Edith Pearlman

"En mitad de mis cavilaciones, el señor Simon reaparecía, con su cartera, y bajaba la puerta del garaje. El pañuelo que colgaba del bolsillo del abrigo, ¿acabaría cayéndose? Y la caída del pañuelo ¿la advertiría únicamente yo, cuando mi presencia era tan indetectable como la de Dios? Si solo yo veía su encuentro con el asfalto, ¿se podría realmente decir que aquel retal había caído, o sucedería lo mismo que con el árbol del que nos habían hablado en clase, ese árbol que cruje en el bosque sin que nadie lo oiga y plantea por tanto un interrogante filosófico para toda la eternidad?

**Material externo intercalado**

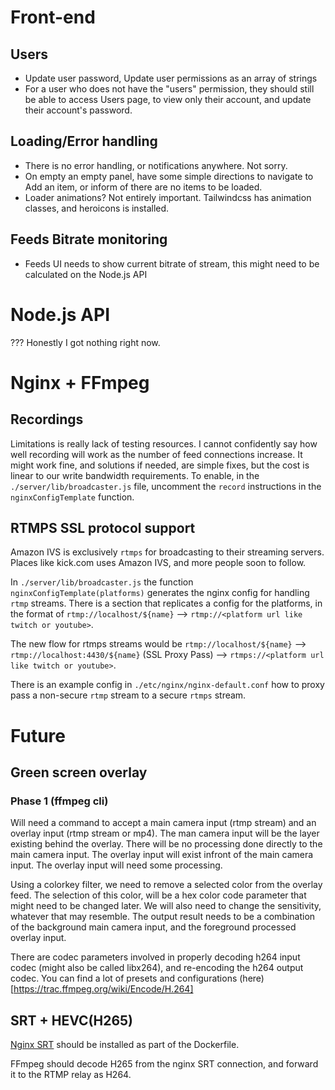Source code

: # Front-end

## Users
- Update user password, Update user permissions as an array of strings
- For a user who does not have the "users" permission, they should still be able to access Users page, to view only their account, and update their account's password.

## Loading/Error handling

- There is no error handling, or notifications anywhere. Not sorry.
- On empty an empty panel, have some simple directions to navigate to Add an item, or inform of there are no items to be loaded.
- Loader animations? Not entirely important. Tailwindcss has animation classes, and heroicons is installed.

## Feeds Bitrate monitoring

- Feeds UI needs to show current bitrate of stream, this might need to be calculated on the Node.js API

# Node.js API

??? Honestly I got nothing right now.

# Nginx + FFmpeg

## Recordings

Limitations is really lack of testing resources. I cannot confidently say how well recording will work as the number of feed connections increase. It might work fine, and solutions if needed, are simple fixes, but the cost is linear to our write bandwidth requirements. To enable, in the `./server/lib/broadcaster.js` file, uncomment the `record` instructions in the `nginxConfigTemplate` function.

## RTMPS SSL protocol support

Amazon IVS is exclusively `rtmps` for broadcasting to their streaming servers. Places like kick.com uses Amazon IVS, and more people soon to follow.

In `./server/lib/broadcaster.js` the function `nginxConfigTemplate(platforms)` generates the nginx config for handling `rtmp` streams. There is a section that replicates a config for the platforms, in the format of `rtmp://localhost/${name}` --> `rtmp://<platform url like twitch or youtube>`.

The new flow for rtmps streams would be `rtmp://localhost/${name}` --> `rtmp://localhost:4430/${name}` (SSL Proxy Pass) --> `rtmps://<platform url like twitch or youtube>`.

There is an example config in `./etc/nginx/nginx-default.conf` how to proxy pass a non-secure `rtmp` stream to a secure `rtmps` stream.
  
# Future

## Green screen overlay

### Phase 1 (ffmpeg cli)

Will need a command to accept a main camera input (rtmp stream) and an overlay input (rtmp stream or mp4). The man camera input will be the layer existing behind the overlay. There will be no processing done directly to the main camera input. The overlay input will exist infront of the main camera input. The overlay input will need some processing.

Using a colorkey filter, we need to remove a selected color from the overlay feed. The selection of this color, will be a hex color code parameter that might need to be changed later. We will also need to change the sensitivity, whatever that may resemble. The output result needs to be a combination of the background main camera input, and the foreground processed overlay input.

There are codec parameters involved in properly decoding h264 input codec (might also be called libx264), and re-encoding the h264 output codec. You can find a lot of presets and configurations (here)[https://trac.ffmpeg.org/wiki/Encode/H.264]

## SRT + HEVC(H265)

[Nginx SRT](https://github.com/kaltura/nginx-srt-module) should be installed as part of the Dockerfile.

FFmpeg should decode H265 from the nginx SRT connection, and forward it to the RTMP relay as H264.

Sin duda la señora Simon, que hacía la colada con la minuciosidad de un buscador de oro al tamizar un puñado de tierra, lo echaría en falta. Pero el pañuelo se aferró al bolsillo mientras el señor Simon cruzó el patio sin novedad, y despacio, en dirección a la puerta de atrás del bloque.
Me deslicé en la habitación de mis padres, que estaba a oscuras. Mi madre reproducía las tareas de la señora Simon pero en nuestra cocina, en la planta de abajo. Mi padre estaba en su consulta, salvando la vista a la gente. Concentré mis lentes mágicas en el iluminado salón de los Simon, a pocos metros de distancia.
Cuánto ansiaba yo ser testigo del regreso del señor Simon. Ay, siempre se producía en esa entrada que quedaba fuera de mis ángulos de visión. Debía de parecerse a la llegada de mi padre: la mujer apresurándose hacia la puerta; el hombre trayendo una ráfaga del tiempo, y agitación; el abrazo, cariñoso y a veces engorrosamente largo; y al final la separación, para que aquellos brazos enfundados en el abrigo pudieran coger a las dos niñas pequeñas que bajaban corriendo las escaleras. Pero en casa de los Simon no había niños. Quizá la pareja intercambiara un beso digno.
La cena de mi casa coincidía con la de los Simon. Y luego yo tenía que ayudar a mis padres a lavar los platos. No volvía a ver a los Simon hasta la noche.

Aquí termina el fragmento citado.